# Traditional platforms or Triscuits? Help me decide...



## Tex (Aug 8, 2012)

I'm starting from scratch, so I need to build some stock scenery. I'm going to start with platforms and I need to decide what system to go with. I've always built traditional platforms (similar to those in the Gafftaper platform system post). I've gone to stud walls over 2x4 legs for most applications, so I thought I might go with triscuits instead. Please give me some pros and cons for both systems and help me decide.
Thanks!


----------



## Van (Aug 8, 2012)

I'm a big fan of triscuits but they have to be built correctly. Any amount of skimping in the build process will result in squeaks, creaks, and poor performance over all.
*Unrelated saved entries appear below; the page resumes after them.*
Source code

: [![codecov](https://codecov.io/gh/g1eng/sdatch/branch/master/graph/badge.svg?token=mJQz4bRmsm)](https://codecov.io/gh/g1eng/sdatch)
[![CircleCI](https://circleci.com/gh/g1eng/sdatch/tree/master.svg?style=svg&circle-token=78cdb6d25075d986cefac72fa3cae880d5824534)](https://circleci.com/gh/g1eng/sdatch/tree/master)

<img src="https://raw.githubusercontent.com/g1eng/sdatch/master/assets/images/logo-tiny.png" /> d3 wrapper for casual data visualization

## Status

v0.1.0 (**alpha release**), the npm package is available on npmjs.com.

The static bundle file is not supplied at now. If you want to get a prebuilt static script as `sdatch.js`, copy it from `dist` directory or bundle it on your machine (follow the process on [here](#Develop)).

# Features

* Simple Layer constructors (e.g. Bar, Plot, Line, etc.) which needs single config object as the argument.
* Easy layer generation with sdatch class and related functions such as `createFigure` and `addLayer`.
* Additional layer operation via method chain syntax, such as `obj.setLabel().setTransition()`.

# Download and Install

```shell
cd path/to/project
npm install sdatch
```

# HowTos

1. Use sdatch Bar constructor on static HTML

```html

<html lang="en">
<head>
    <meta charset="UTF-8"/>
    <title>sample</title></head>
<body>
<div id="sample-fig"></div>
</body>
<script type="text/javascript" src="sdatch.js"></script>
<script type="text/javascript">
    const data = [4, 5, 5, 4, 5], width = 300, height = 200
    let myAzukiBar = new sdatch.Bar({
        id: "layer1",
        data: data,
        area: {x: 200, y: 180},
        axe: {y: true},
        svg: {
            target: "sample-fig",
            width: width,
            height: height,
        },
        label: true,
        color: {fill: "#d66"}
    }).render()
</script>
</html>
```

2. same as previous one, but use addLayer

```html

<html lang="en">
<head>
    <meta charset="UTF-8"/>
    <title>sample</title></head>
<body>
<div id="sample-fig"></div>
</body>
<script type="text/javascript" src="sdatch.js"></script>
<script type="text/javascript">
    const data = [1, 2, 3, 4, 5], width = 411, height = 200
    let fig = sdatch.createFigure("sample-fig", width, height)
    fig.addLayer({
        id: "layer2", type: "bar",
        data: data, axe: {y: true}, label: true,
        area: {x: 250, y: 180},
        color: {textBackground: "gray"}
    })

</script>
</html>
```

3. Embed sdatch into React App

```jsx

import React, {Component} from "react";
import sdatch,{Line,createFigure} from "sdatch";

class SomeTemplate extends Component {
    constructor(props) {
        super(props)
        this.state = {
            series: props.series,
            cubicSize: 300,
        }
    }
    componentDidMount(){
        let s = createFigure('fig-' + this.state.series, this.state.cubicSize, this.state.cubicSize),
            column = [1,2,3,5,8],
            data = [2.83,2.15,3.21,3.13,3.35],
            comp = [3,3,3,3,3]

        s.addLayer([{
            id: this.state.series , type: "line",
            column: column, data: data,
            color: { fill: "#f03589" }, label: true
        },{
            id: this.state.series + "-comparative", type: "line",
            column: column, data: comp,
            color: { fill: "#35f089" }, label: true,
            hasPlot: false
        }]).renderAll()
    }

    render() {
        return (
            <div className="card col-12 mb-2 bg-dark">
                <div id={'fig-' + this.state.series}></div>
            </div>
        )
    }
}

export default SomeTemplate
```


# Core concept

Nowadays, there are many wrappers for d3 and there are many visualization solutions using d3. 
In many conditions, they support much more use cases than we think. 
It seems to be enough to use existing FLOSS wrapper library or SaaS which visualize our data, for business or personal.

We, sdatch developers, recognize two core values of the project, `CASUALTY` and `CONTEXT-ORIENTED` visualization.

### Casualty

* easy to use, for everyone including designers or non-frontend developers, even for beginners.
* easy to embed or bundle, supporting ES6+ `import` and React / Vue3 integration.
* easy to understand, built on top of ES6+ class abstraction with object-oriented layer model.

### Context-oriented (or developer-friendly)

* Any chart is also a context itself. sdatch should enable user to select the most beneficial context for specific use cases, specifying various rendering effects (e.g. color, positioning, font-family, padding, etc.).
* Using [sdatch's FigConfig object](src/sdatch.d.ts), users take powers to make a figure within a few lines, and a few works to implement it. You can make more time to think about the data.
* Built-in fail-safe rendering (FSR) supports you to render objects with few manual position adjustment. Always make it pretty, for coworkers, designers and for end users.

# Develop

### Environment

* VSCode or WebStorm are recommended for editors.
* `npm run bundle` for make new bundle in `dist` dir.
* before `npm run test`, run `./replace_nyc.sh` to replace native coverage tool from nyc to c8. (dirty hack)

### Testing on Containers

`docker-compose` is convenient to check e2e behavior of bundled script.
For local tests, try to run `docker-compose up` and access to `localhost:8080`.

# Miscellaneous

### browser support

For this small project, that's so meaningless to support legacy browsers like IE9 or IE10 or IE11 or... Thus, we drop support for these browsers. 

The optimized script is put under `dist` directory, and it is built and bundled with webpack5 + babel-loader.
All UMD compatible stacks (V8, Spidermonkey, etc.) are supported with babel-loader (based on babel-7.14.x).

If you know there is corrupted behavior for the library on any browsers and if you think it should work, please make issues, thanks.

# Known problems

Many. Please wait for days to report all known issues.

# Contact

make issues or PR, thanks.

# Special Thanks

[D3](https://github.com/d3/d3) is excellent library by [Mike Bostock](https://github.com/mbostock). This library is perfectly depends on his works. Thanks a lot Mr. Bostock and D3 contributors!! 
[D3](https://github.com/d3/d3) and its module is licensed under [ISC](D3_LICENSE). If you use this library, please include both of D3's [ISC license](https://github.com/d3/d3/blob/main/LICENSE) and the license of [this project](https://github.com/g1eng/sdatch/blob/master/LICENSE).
Another thing that can be viewed as a negative is the fact that when you build 'specials' < my word for the odd shaped platform you HAVE to build because the Designer HAS to have the stage 12'3" wide and no 12' even won't do !> they still have to be the same thickness. it's not so horrible but you do wind up ripping a lot of 2x4 and making some really oddly framed platforms, or making a bunch of single use triscuits. On the positive side you simply can beat them for those times you have to have a "floating platform in the middle of the stage" their ability to be cantalevered is imposible to match in any other wood framed platforming system. They certainly last a long time and on an individual basis they are easier to fling aroundthan ful 4x8 standard platforms. If I might suggest two things that really work to your advantage: 1, spend the time to size the plywood correctly make sure to rip it into 3' - 11 7/8"th's square! this allows you to use a 1/4" peice of masonite or MDF as a spacer when setting a floor. By not haveing the triscuits touching you avoid squeaks between units. I like to use 3 1/2" deck screws through the corners of the triscuits into the knee walls or blocks to secure them as opposed to platforms where you have to screw them to each other,framing to framing. #2 Be sure to double check the grades of the playwood and dbl check the rips of 2x I do have a series of triscuits where the framing is 1/8" thicker tha all the rest, it's a total PITA when I accidentally mix and match.


----------



## kicknargel (Aug 9, 2012)

I use the "Texas Triscuit" from "Technical Design Solutions for Theatre." It's a 4x4 platform framed in 1.5" x 1" steel with 2 toggles and single-sided with 5/8" ply (could be 3/4"). Goes on studwalls same as a standard triscuit with screws in the corners. Upsides are that the frames are super durable, and you can replace the deck from time-to-time as needed. And since it's sinlge-sided you have better options to clamp or bolt to the sides, put holes through the deck for sleeving or whatever, etc. It's fairly easy to build an all-wood "special" or "bastard" from 2x2 as long as it has extra legging support. Certainly stores smaller than 2x4-framed platforms.


----------